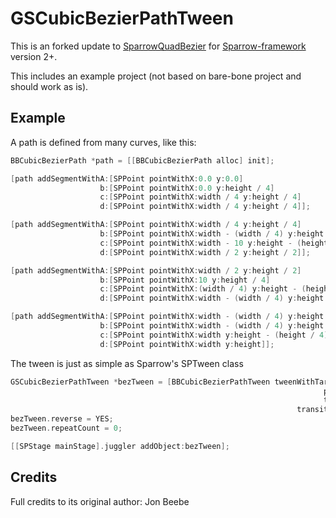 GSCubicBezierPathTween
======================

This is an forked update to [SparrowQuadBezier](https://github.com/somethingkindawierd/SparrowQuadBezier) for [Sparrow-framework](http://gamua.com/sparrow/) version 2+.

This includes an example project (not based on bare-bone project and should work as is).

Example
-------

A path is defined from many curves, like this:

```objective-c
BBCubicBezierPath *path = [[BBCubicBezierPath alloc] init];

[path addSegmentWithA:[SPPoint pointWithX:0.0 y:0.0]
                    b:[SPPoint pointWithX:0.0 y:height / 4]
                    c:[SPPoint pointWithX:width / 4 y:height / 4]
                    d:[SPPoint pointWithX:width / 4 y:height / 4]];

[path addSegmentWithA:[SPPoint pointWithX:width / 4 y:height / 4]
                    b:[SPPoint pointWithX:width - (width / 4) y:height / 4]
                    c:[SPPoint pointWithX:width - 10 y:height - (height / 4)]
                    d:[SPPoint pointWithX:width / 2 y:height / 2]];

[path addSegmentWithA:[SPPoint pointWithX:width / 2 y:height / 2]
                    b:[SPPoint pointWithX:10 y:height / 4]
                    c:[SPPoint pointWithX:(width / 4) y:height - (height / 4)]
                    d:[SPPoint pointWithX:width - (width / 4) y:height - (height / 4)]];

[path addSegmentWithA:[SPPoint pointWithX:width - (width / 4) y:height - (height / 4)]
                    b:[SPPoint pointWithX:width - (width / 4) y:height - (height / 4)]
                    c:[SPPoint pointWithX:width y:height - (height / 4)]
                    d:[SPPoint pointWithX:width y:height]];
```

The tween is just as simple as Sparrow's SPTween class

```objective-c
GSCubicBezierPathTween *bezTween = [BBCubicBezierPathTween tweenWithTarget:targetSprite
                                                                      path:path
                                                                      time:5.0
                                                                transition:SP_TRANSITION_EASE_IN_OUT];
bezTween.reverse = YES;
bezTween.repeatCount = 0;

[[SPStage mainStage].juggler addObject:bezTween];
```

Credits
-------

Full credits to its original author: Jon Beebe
______________________________
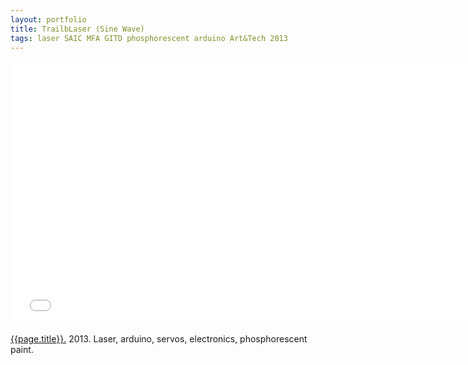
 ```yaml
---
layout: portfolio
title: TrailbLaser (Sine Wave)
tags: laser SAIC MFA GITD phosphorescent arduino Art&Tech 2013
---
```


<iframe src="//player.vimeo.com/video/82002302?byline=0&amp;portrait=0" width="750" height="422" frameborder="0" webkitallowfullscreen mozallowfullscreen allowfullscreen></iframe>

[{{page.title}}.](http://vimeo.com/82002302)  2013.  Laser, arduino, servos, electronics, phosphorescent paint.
______________________________
Return, from the data, each line that has the word "http" in it.

**Exercise output**
This is an forked update to [SparrowQuadBezier](https://github.com/somethingkindawierd/SparrowQuadBezier) for [Sparrow-framework](http://gamua.com/sparrow/) version 2+.
[{{page.title}}.](http://vimeo.com/82002302)  2013.  Laser, arduino, servos, electronics, phosphorescent paint.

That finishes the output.